Is it normal that when decrypting AES-encoded encrypted text in CBC mode with an initialization vector different from the original, you get almost the original text?
I am attaching a complete example code, I did not create it but I took it from an online tutorial, I just modified the main to explain better and with an example what I mean:
import javax.crypto.Cipher;
import javax.crypto.spec.IvParameterSpec;
import javax.crypto.spec.SecretKeySpec;
import java.util.Base64;
public class Main {
private static final String key = "aesEncryptionKey";
private static String initVector = "encryptionIntVec";
public static String encrypt(String value) {
try {
IvParameterSpec iv = new IvParameterSpec(initVector.getBytes("UTF-8"));
SecretKeySpec skeySpec = new SecretKeySpec(key.getBytes("UTF-8"), "AES");
Cipher cipher = Cipher.getInstance("AES/CBC/PKCS5PADDING");
cipher.init(Cipher.ENCRYPT_MODE, skeySpec, iv);
byte[] encrypted = cipher.doFinal(value.getBytes());
return Base64.getEncoder().encodeToString(encrypted);
} catch (Exception ex) {
ex.printStackTrace();
}
return null;
}
public static String decrypt(String encrypted) {
try {
IvParameterSpec iv = new IvParameterSpec(initVector.getBytes("UTF-8"));
SecretKeySpec skeySpec = new SecretKeySpec(key.getBytes("UTF-8"), "AES");
Cipher cipher = Cipher.getInstance("AES/CBC/PKCS5PADDING");
cipher.init(Cipher.DECRYPT_MODE, skeySpec, iv);
byte[] original = cipher.doFinal(Base64.getDecoder().decode(encrypted));
return new String(original);
} catch (Exception ex) {
ex.printStackTrace();
}
return null;
}
public static void main(String[] args) {
String originalString = "password";
System.out.println("Original String to encrypt - " + originalString);
String encryptedString = encrypt(originalString);
System.out.println("Encrypted String with initVector: 'encryptionIntVec' - " + encryptedString);
String decryptedString = decrypt(encryptedString);
System.out.println("Decrypted String with initVector: 'encryptionIntVec' - " + decryptedString);
//output: "password"
initVector = "dncryftionIntVec";
String decryptedString2 = decrypt(encryptedString);
System.out.println("Decrypted String with initVector: 'dncryftionIntVec' - " + decryptedString2);
//output: "qasswyrd"
}
}
Output:
Original String to encrypt - password
Encrypted String with initVector: 'encryptionIntVec' - AIDTAIiCazaQavILI07rtA==
Decrypted String with initVector: 'encryptionIntVec' - password
Decrypted String with initVector: 'dncryftionIntVec' - qasswyrd
Yes. The ciphertext block is first block decrypted and then XOR'ed with the last ciphertext block or the IV if it is the first ciphertext block.
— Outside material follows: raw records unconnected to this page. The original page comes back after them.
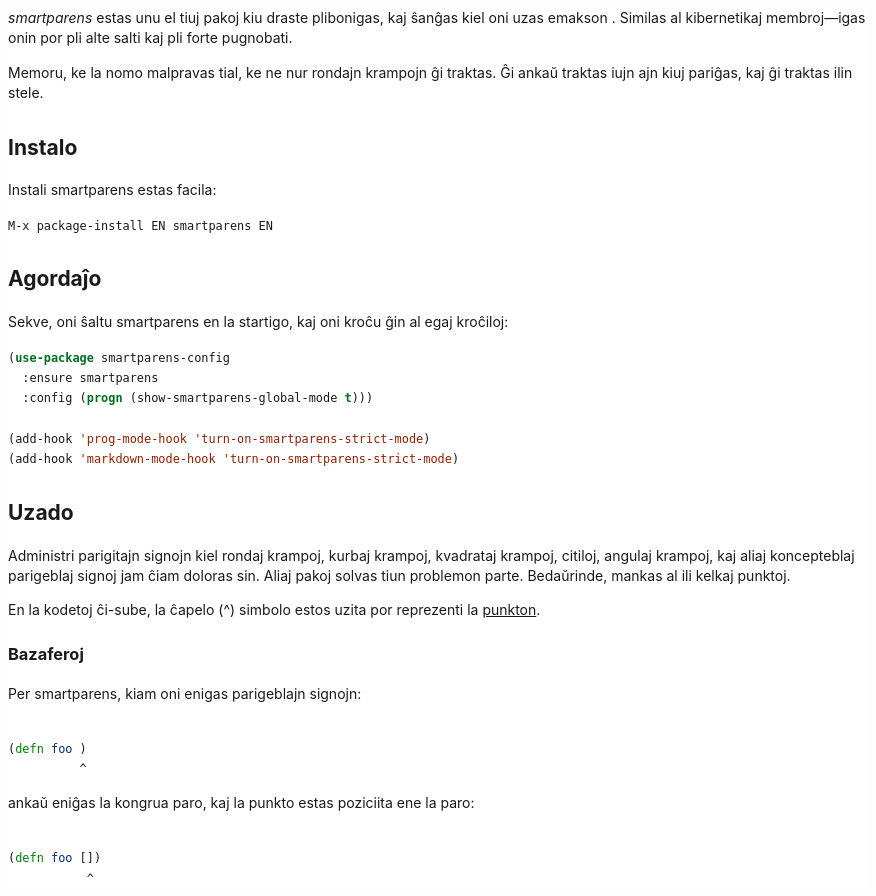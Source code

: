 _smartparens_ estas unu el tiuj pakoj kiu draste plibonigas, kaj ŝanĝas kiel oni uzas emakson .
Similas al kibernetikaj membroj—igas onin por pli alte salti kaj pli forte pugnobati.

Memoru, ke la nomo malpravas tial, ke ne nur rondajn krampojn ĝi
traktas. Ĝi ankaŭ traktas iujn ajn kiuj pariĝas, kaj ĝi traktas ilin stele.


<a name="instalo">Instalo</a>
-----------------------------

Instali smartparens estas facila:

    M-x package-install EN smartparens EN


<a name="agordajxo">Agordaĵo</a>
--------------------------------

Sekve, oni ŝaltu smartparens en la startigo, kaj oni kroĉu ĝin al egaj kroĉiloj:

```lisp
(use-package smartparens-config
  :ensure smartparens
  :config (progn (show-smartparens-global-mode t)))

(add-hook 'prog-mode-hook 'turn-on-smartparens-strict-mode)
(add-hook 'markdown-mode-hook 'turn-on-smartparens-strict-mode)
```

<a name="uzado">Uzado</a>
-------------------------

Administri parigitajn signojn kiel rondaj krampoj, kurbaj krampoj, kvadrataj krampoj, citiloj,
angulaj krampoj, kaj aliaj koncepteblaj parigeblaj signoj jam ĉiam doloras sin. Aliaj pakoj solvas tiun
problemon parte. Bedaŭrinde, mankas al ili kelkaj punktoj.

En la kodetoj ĉi-sube, la ĉapelo (^) simbolo estos uzita por reprezenti la
[punkton](https://www.gnu.org/software/emacs/manual/html_node/elisp/Point.html).


### <a name="bazaferoj">Bazaferoj</a>

Per smartparens, kiam oni enigas parigeblajn signojn:

```clojure

(defn foo )
          ^
```

ankaŭ eniĝas la kongrua paro, kaj la punkto estas poziciita ene la paro:

```clojure

(defn foo [])
           ^
```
So if you look at the first character (characters in ASCII):
Difference in the init vector:
'e' ^ 'd' = 65h ^ 64h = 0110_0101b ^ 0110_0100b = 0000_0001b
Difference XOR'ed with the plaintext character:
'p' ^ 0000_0001b = 70h ^ 0000_0001b = 0111_0000b ^ 0000_0001b = 0111_0001b = 71h = 'q'
CBC has limited so called error propagation. Authenticated encryption such as AES-GCM should be preferred in most situations.
Note that CBC mode requires a unpredictable IV, which means basically that it should consist of (pseudo)random bytes.